Assigned task: Within the data below, find the string "rightarrow" and return each line where it occurs.

Data shown:
§

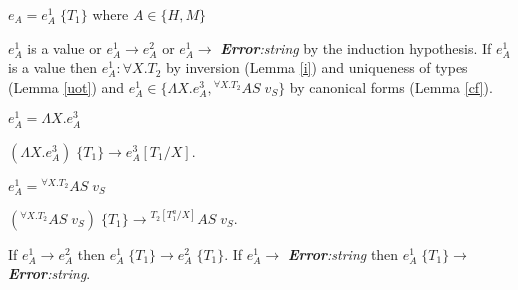 \begin{case}
$e_{A}=e_{A}^{1}\;\lbrace T_{1}\rbrace$ where $A\in\lbrace H,M\rbrace$

$e_{A}^{1}$ is a value or $e_{A}^{1}\rightarrow e_{A}^{2}$ or $e_{A}^{1}\rightarrow$ \emph{\textbf{Error}:\;string} by the induction hypothesis.  If $e_{A}^{1}$ is a value then $e_{A}^{1}:\forall X.T_{2}$ by inversion (Lemma \ref{i}) and uniqueness of types (Lemma \ref{uot}) and $e_{A}^{1}\in\lbrace\Lambda X.e_{A}^{3},{^{\forall X.T_{2}}A}S\;v_{S}\rbrace$ by canonical forms (Lemma \ref{cf}).
\begin{subcase}
$e_{A}^{1}=\Lambda X.e_{A}^{3}$

$(\Lambda X.e_{A}^{3})\;\lbrace T_{1}\rbrace\rightarrow e_{A}^{3}[T_{1}/X]$.
\end{subcase}
\begin{subcase}
$e_{A}^{1}={^{\forall X.T_{2}}A}S\;v_{S}$

$(^{\forall X.T_{2}}AS\;v_{S})\;\lbrace T_{1}\rbrace\rightarrow{^{T_{2}[T_{1}^{a}/X]}A}S\;v_{S}$.
\end{subcase}
If $e_{A}^{1}\rightarrow e_{A}^{2}$ then $e_{A}^{1}\;\lbrace T_{1}\rbrace\rightarrow e_{A}^{2}\;\lbrace T_{1}\rbrace$.  If $e_{A}^{1}\rightarrow$ \emph{\textbf{Error}:\;string} then $e_{A}^{1}\;\lbrace T_{1}\rbrace\rightarrow$ \emph{\textbf{Error}:\;string}.
\end{case}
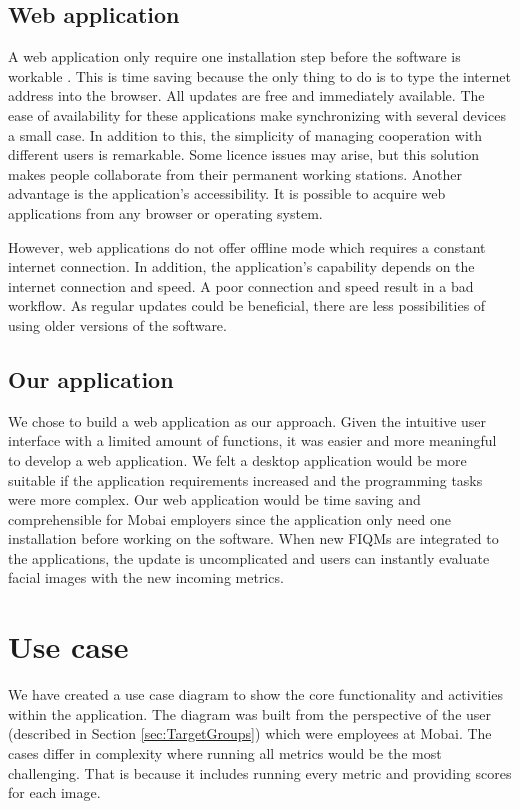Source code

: \subsection*{Web application}
A web application only require one installation step before the software is workable \cite{WebVsDesktop}. This is time saving because the only thing to do is to type the internet address into the browser. All updates are free and immediately available. The ease of availability for these applications make synchronizing with several devices a small case. In addition to this, the simplicity of managing cooperation with different users is remarkable. Some licence issues may arise, but this solution makes people collaborate from their permanent working stations. Another advantage is the application's accessibility. It is possible to acquire web applications from any browser or operating system. 

However, web applications do not offer offline mode which requires a constant internet connection. In addition, the application's capability depends on the internet connection and speed. A poor connection and speed result in a bad workflow. As regular updates could be beneficial, there are less possibilities of using older versions of the software. 

\subsection*{Our application}
We chose to build a web application as our approach. Given the intuitive user interface with a limited amount of functions, it was easier and more meaningful to develop a web application. We felt a desktop application would be more suitable if the application requirements increased and the programming tasks were more complex. Our web application would be time saving and comprehensible for Mobai employers since the application only need one installation before working on the software. When new FIQMs are integrated to the applications, the update is uncomplicated and users can instantly evaluate facial images with the new incoming metrics. 


\section{Use case}
We have created a use case diagram to show the core functionality and activities within the application. The diagram was built from the perspective of the user (described in Section \ref{sec:TargetGroups}) which were employees at Mobai. The cases differ in complexity where running all metrics would be the most challenging. That is because it includes running every metric and providing scores for each image. 

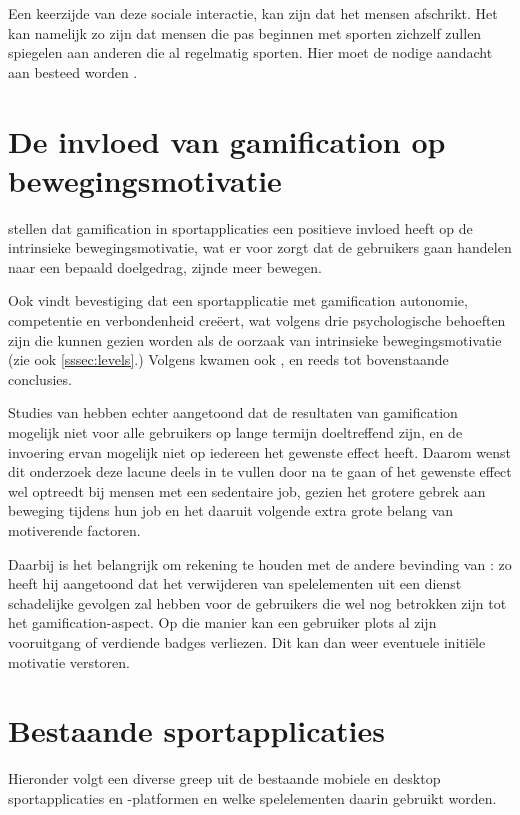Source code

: Een keerzijde van deze sociale interactie, kan zijn dat het mensen afschrikt. Het kan namelijk zo zijn dat mensen die pas beginnen met sporten zichzelf zullen spiegelen aan anderen die al regelmatig sporten. Hier moet de nodige aandacht aan besteed worden \autocite{Jong2010}.

\section{De invloed van gamification op bewegingsmotivatie}

\textcite{Kari2016} stellen dat gamification in sportapplicaties een positieve invloed heeft op de intrinsieke bewegingsmotivatie, wat er voor zorgt dat de gebruikers gaan handelen naar een bepaald doelgedrag, zijnde meer bewegen.

Ook \textcite{Bitrian2020} vindt bevestiging dat een sportapplicatie met gamification autonomie, competentie en verbondenheid creëert, wat volgens \textcite{ManzanoLeon2021} drie psychologische behoeften zijn die kunnen gezien worden als de oorzaak van intrinsieke bewegingsmotivatie (zie ook \ref{sssec:levels}.) Volgens \textcite{Tu2019} kwamen ook \textcite{Lewis2016}, \textcite{Liu2017} en \textcite{Tabak2015} reeds tot bovenstaande conclusies.

Studies van \textcite{Hamari2013a} hebben echter aangetoond dat de resultaten van gamification mogelijk niet voor alle gebruikers op lange termijn doeltreffend zijn, en de invoering ervan mogelijk niet op iedereen het gewenste effect heeft. Daarom wenst dit onderzoek deze lacune deels in te vullen door na te gaan of het gewenste effect wel optreedt bij mensen met een sedentaire job, gezien het grotere gebrek aan beweging tijdens hun job en het daaruit volgende extra grote belang van motiverende factoren.

Daarbij is het belangrijk om rekening te houden met de andere bevinding van \textcite{Hamari2013a}: zo heeft hij aangetoond dat het verwijderen van spelelementen uit een dienst schadelijke gevolgen zal hebben voor de gebruikers die wel nog betrokken zijn tot het gamification-aspect. Op die manier kan een gebruiker plots al zijn vooruitgang of verdiende badges verliezen. Dit kan dan weer eventuele initiële motivatie verstoren.

\section{Bestaande sportapplicaties}
Hieronder volgt een diverse greep uit de bestaande mobiele en desktop sportapplicaties en -platformen en welke spelelementen daarin gebruikt worden.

§

Output for this task:
$e_{A}^{1}$ is a value or $e_{A}^{1}\rightarrow e_{A}^{2}$ or $e_{A}^{1}\rightarrow$ \emph{\textbf{Error}:\;string} by the induction hypothesis.  If $e_{A}^{1}$ is a value then $e_{A}^{1}:\forall X.T_{2}$ by inversion (Lemma \ref{i}) and uniqueness of types (Lemma \ref{uot}) and $e_{A}^{1}\in\lbrace\Lambda X.e_{A}^{3},{^{\forall X.T_{2}}A}S\;v_{S}\rbrace$ by canonical forms (Lemma \ref{cf}).
$(\Lambda X.e_{A}^{3})\;\lbrace T_{1}\rbrace\rightarrow e_{A}^{3}[T_{1}/X]$.
$(^{\forall X.T_{2}}AS\;v_{S})\;\lbrace T_{1}\rbrace\rightarrow{^{T_{2}[T_{1}^{a}/X]}A}S\;v_{S}$.
If $e_{A}^{1}\rightarrow e_{A}^{2}$ then $e_{A}^{1}\;\lbrace T_{1}\rbrace\rightarrow e_{A}^{2}\;\lbrace T_{1}\rbrace$.  If $e_{A}^{1}\rightarrow$ \emph{\textbf{Error}:\;string} then $e_{A}^{1}\;\lbrace T_{1}\rbrace\rightarrow$ \emph{\textbf{Error}:\;string}.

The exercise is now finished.